Além disso, o gesto de Saul contribui para a revisão sobre uma das opiniões mais controversas assumidas em torno das figuras que fizeram parte dos vários grupos do Sonderkommando. Voltemos, uma vez mais ao que se passa em segundo plano e constitui uma segunda camada tão ou mais importante que este questionamento sobre a atitude de Saul. Pela perspectiva de uma figura que pertenceu a essa organização, Nemes apresenta que, em grande parte, os que aí serviram não estavam acima de nenhum dos que recebiam logo a sentença de morte tão logo chegavam ao campo de concentração e eram tão vítimas do regime quanto os mortos na primeira fila, uma vez serem obrigados à submissão e ao mando contra sua própria gente. Tanto é verdade que, propositalmente, somos levados a todos os círculos de funcionamento da indústria da morte e presenciar em cada um dos lugares a maneira como todos são destratados: serviçais para a morte condenados à morte.

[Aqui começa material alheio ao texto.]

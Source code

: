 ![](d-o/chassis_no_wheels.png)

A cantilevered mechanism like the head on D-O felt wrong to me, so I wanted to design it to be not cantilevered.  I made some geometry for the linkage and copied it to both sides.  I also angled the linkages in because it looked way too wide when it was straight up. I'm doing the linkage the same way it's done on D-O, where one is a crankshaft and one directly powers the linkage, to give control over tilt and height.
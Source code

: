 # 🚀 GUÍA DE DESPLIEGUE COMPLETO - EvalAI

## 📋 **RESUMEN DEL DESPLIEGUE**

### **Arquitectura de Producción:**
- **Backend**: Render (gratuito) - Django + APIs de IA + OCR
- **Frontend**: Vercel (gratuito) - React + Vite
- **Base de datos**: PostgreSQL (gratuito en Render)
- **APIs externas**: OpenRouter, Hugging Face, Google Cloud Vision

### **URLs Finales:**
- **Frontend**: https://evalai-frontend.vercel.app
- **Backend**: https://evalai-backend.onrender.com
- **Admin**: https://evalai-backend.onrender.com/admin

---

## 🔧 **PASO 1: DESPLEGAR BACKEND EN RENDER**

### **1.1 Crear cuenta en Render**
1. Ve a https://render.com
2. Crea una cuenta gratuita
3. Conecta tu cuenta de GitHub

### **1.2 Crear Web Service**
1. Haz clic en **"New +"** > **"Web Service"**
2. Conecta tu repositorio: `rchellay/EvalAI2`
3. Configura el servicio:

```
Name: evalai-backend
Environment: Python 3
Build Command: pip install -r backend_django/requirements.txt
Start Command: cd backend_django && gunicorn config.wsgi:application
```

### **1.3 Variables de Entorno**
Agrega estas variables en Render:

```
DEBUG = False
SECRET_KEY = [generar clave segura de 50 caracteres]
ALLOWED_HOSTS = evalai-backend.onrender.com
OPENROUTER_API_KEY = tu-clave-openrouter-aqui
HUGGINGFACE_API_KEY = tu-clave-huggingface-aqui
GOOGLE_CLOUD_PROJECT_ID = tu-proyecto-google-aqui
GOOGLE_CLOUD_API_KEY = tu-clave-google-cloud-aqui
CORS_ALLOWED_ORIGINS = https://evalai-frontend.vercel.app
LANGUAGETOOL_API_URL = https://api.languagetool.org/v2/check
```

A precisão cinematográfica de fechar a câmera todo tempo sobre as personagens principais da cena e não expor visualmente o segundo plano não é uma estratégia de mascaramento do horror mas sugeri-lo através de outras percepções: seja a própria vista que se esforça para decompor o embaçado, seja o levante dos sons – batidas, tiros, choros, berros, uma diversidade de línguas, tudo repete o continuum de um inferno comandado pela danação de homens cegos pela ignorância de não se verem como semelhantes. Estruturalmente reforça o ambiente de silenciamento imposto aos trabalhadores, em que todo e qualquer contato se desenvolve à surdida e através de um jogo diverso de sinais: outra língua, outra sintaxe representativa, outra maneira de comunicar-se por sob a censura. É ainda uma maneira outra de dizer que o que nos circunda participa, direta ou indiretamente da nossa história individual, ainda que ousemos negar ou substituir por outra visão, o que não é o caso direto de Saul, cujos sentidos estão suspensos em torno de uma ideia, de obsessão e não a da atitude de ignorar o que lhe rodeia. 

Ao nos introduzir nesse universo dramático, O filho de Saul nos alerta para um retorno: nada está de um todo esquecido, nem a salvo e horror é um só encoberto capaz de no primeiro descuido ganhar outras formas ainda mais severas e cruéis. Essa é outra condição de memória recuperada por Nemes e fundamental para o espectador que tal como Saul tem uma responsabilidade tão urgente como a sepultura digna para um filho: o de estar lúcidos e intervir em nome da dignidade e dos valores humanos.